Spaces:
Running
Running
Project Information
- The project name is LibRAG (Retrieval Augmented Generation)
- https://github.com/BU-Spark/ml-bpl-rag/tree/main
- Google Drive
- This project involved implementing natural language querying into the Digial Commonwealth project.
- Client: Boston Public Library
- Contact: Eben English
- Class: DS549
Dataset Information
- Our data is contained on the SCC at /projectnb/sparkgrp/ml-bpl-rag-data
- /vectorstore/final_embeddings/metadata_index - faiss index for the metadata
- /vectorstore/final_embeddings/fulltext_index - faiss index for the OCR text
- /full_data/bpl_data.json - metadata
- /full_data/clean_ft.json - fulltext
- We did not have formal datasets, instead we used the Digital Commonwealth API and created embeddings from it. There is no need for a data dictionary outside of Digital Commonwealth API.
- What keywords or tags would you attach to the data set?
- Domain(s) of Application: Natural Language Processing, Library Science
- Civic tech
The following questions pertain to the datasets you used in your project.
Motivation
- We needed to create embeddings of the Digital Commonwealth's data in order to perform retrieval
Composition
- Each entry in the Digital Commonwealth API represents an object in their repo of varying format
- There were ~1.3 million total objects last we checked, about 147,000 of which containing full-text from OCR'd documents.
- Our data was a comprehensive snapshot, the API is being updated.
- Each field from the API represented metadata classifications
- Data is publicly accessible and non-confidential
Collection Process
- We collected data from an API endpoint.
- No sampling was performed
- This data was collected in October 2024
Preprocessing/cleaning/labeling
- Very limited character correction was performed on the fulltext data.
- No transformations were applied outside of embedding.
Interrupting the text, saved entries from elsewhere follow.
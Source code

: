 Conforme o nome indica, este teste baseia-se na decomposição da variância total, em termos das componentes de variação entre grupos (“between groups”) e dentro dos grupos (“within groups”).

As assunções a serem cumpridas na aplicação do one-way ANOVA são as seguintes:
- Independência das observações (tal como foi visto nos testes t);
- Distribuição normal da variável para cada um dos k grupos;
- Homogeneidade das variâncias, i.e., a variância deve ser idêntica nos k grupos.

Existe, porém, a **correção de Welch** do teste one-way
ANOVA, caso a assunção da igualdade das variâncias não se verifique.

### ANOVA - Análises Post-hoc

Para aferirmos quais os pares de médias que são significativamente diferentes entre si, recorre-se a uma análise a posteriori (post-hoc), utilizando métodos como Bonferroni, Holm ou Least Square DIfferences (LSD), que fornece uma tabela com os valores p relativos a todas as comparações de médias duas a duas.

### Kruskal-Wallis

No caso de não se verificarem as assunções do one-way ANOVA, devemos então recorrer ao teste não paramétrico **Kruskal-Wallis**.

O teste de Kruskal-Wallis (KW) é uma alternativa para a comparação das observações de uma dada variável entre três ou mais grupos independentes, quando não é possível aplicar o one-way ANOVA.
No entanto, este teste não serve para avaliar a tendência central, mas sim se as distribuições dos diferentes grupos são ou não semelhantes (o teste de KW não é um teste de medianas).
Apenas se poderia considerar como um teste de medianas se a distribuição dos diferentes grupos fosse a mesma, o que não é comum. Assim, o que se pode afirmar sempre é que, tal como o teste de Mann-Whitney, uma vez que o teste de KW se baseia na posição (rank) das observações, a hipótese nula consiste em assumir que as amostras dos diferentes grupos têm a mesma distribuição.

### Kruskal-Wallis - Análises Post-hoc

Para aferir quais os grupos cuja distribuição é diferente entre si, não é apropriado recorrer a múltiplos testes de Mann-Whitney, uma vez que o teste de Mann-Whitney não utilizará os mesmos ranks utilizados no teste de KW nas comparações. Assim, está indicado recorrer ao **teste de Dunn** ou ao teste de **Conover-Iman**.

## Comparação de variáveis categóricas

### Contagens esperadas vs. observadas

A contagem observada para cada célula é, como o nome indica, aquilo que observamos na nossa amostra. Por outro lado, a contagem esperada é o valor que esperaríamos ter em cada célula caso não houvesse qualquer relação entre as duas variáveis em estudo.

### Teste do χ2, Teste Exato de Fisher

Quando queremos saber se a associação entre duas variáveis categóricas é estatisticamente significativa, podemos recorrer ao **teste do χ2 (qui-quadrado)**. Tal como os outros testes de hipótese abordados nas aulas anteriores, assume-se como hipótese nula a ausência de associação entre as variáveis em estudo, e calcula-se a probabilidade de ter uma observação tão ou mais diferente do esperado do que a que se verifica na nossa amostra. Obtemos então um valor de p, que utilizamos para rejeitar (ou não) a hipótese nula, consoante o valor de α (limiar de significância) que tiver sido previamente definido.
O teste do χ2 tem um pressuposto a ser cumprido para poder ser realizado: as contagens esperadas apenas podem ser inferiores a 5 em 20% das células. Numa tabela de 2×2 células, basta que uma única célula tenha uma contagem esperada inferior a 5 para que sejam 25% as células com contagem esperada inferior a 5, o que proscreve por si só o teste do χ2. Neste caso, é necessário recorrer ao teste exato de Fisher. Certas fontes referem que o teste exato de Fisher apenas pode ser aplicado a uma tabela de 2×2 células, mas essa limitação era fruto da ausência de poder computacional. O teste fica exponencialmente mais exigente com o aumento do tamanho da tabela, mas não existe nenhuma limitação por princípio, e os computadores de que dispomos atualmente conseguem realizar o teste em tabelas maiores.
- The raw data is saved in ml-bpl-rag-data/full_data/bpl_data.json (metadata) clean_ft.json (fulltext)
Uses
- Embedding for retrieval
Distribution
- This data is free to use and access by subsequent students of our project.
Maintenance
There is currently no system in place for cleanly updating the data, though in our instructions within WRITEUP.md we include a way to ingest your own data from the API and embed it.